Child Developmental Abilities That Support Narrative Development

Children's narrative development depends upon continuing development of their memory, theory of mind, thought structures, and language.

Memory

As stated before ('Narrative Development in 24-35 Month Olds'), autobiographical memory is memory for specific episodes in one's past that have personal significance or meaning (Nelson & Fivush, 2004). Although there is debate over whether 2 year-olds have autobiographical memory because these memories may not yet be well enough embedded in personal meaningfulness (see Nelson & Fivush, 2004), some memories of 3 year- olds can clearly be called autobiographical. Furthermore, the events in their lives are readily verbally accessible and can often be remembered for many years. For example, researchers who have investigated children's memory for highly salient events (such as injuries, hurricanes, trips to Disney World, etc.) that occurred when children were 3 years of age find that the children have extensive recall of those events many years later (see reviews in Bauer, 2006, and Peterson, 2002). Some of these memories can even be recalled when the child has become an adult. Researchers who study the earliest memories of adults (a phenomenon known as childhood amnesia) find that adults' first memories typically date from the time they had been 3 years of age (Bauer, 2006). Clearly, being able to remember events for long periods of time as well as being able to readily represent those memories linguistically are important tools for narrative development.

Theory of Mind

Theory of mind is the understanding of people as mental beings who have thoughts, feelings, desires, and intentions. By the end of their first year of life, infants understand that people are agents who have intentions, and 2 year-olds begin to talk about the feelings that are associated with various events. However, children who are 3 years of age still have a naïve theory of mind (see reviews in Astington and Dack, 2007, and Flavell, 2004). If, for example, they look into a box of crayons and see that there are candies in there, they will assert that a new person entering the room (who has had no opportunity to see what is in the crayon box) will think that there are candies, not crayons, inside. That is, they do not understand that someone can believe something that is different from what they know or believe. Three-year-olds still have a primitive grasp of their own mental processes, and are poor at understanding other people's thoughts. In short, they are poor at 'mind reading', i.e., detecting their own and others' perceptions, feelings, desires, and beliefs.

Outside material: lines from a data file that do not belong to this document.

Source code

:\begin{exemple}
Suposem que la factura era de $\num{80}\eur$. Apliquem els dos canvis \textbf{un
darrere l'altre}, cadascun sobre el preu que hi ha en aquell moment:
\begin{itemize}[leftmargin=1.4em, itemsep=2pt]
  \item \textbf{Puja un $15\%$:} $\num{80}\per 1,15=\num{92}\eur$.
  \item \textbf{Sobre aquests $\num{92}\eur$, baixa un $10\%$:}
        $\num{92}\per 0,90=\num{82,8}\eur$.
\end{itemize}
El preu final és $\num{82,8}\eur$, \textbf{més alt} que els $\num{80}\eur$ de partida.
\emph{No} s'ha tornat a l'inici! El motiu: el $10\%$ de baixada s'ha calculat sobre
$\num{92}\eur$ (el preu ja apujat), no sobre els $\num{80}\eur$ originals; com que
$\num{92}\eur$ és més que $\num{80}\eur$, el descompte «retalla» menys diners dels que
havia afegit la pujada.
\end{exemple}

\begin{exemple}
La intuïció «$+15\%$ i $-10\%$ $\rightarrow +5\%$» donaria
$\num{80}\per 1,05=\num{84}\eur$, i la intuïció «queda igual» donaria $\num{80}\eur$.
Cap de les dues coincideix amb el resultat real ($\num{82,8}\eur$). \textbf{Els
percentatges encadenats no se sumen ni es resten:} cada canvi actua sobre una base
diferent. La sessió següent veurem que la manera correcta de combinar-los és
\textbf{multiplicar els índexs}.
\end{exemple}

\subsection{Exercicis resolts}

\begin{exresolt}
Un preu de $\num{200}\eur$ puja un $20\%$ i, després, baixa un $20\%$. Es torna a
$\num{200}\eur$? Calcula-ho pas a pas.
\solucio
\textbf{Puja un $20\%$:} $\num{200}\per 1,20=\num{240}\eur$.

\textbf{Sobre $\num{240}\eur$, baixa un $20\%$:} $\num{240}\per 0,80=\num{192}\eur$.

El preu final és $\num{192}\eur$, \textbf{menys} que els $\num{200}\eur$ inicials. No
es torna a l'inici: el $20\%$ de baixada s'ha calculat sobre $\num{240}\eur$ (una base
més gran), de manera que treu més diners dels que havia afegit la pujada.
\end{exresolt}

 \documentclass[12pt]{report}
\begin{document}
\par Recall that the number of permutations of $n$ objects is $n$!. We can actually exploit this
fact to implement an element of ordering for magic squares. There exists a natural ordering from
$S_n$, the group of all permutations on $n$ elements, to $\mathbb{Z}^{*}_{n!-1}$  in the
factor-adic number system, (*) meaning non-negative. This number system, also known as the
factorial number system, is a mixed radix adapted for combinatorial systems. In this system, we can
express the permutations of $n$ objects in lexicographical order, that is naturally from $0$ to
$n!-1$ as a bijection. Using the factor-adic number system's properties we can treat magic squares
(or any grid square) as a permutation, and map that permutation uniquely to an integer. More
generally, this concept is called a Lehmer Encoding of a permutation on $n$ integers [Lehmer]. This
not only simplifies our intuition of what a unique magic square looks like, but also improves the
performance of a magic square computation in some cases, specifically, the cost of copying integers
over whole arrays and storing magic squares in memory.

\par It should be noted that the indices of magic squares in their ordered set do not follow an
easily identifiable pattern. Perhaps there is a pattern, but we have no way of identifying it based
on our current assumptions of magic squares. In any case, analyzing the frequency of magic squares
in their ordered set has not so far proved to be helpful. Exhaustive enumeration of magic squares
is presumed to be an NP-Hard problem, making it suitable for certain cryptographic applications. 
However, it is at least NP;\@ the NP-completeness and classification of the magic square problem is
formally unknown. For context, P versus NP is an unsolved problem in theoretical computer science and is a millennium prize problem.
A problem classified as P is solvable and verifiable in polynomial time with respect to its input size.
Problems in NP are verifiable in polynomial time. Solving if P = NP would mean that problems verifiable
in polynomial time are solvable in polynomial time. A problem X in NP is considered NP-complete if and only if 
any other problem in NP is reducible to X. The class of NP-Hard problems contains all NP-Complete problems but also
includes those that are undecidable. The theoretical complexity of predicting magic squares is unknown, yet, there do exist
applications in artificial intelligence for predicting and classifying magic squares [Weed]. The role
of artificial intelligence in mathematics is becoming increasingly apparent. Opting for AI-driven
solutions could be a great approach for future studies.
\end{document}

Nevertheless, children do make some strides in their understanding of minds during the year that they are 3 years of age. They are beginning to understand that people have thought processes and by this time they begin to use a variety of mental verbs, including "think," "remember," and "pretend" (Wellman, 1992). An understanding of people as mental beings is an important foundation for narratives because the episodes of our lives that we talk about are commonly created or influenced by these inner thought processes, and children begin to acknowledge this in their narrative language as 3 year olds.

Thought structures

As stated previously (see 'Narrative Development in 24-35 Month Olds'), two important cognitive developments that foster narrative acquisition are (1) improvements in reasoning about causal and temporal relations, and (2) developing schemas of how narratives are organized.

Reasoning About Causal and Temporal Relations

Understanding the world requires us to recognize the relations between events. So important is this understanding that Hume (1748/1955, cited in van den Broek, 1997. p. 324) calls it "the cement of the universe." As reviewed earlier (see 'Narrative Development in 12- 23 and 24-35 Month Olds'), even infants are able to observe simple temporal and causal relations between events (see review in Bauer, 2004). However, children's understanding of these relations continues to improve with age. In terms of temporality, 3 year-olds must learn about both absolute and relative time (last Monday vs. yesterday), and they must come to understand a host of markers that indicate the temporal order of events (e.g., before, after, since, when, then).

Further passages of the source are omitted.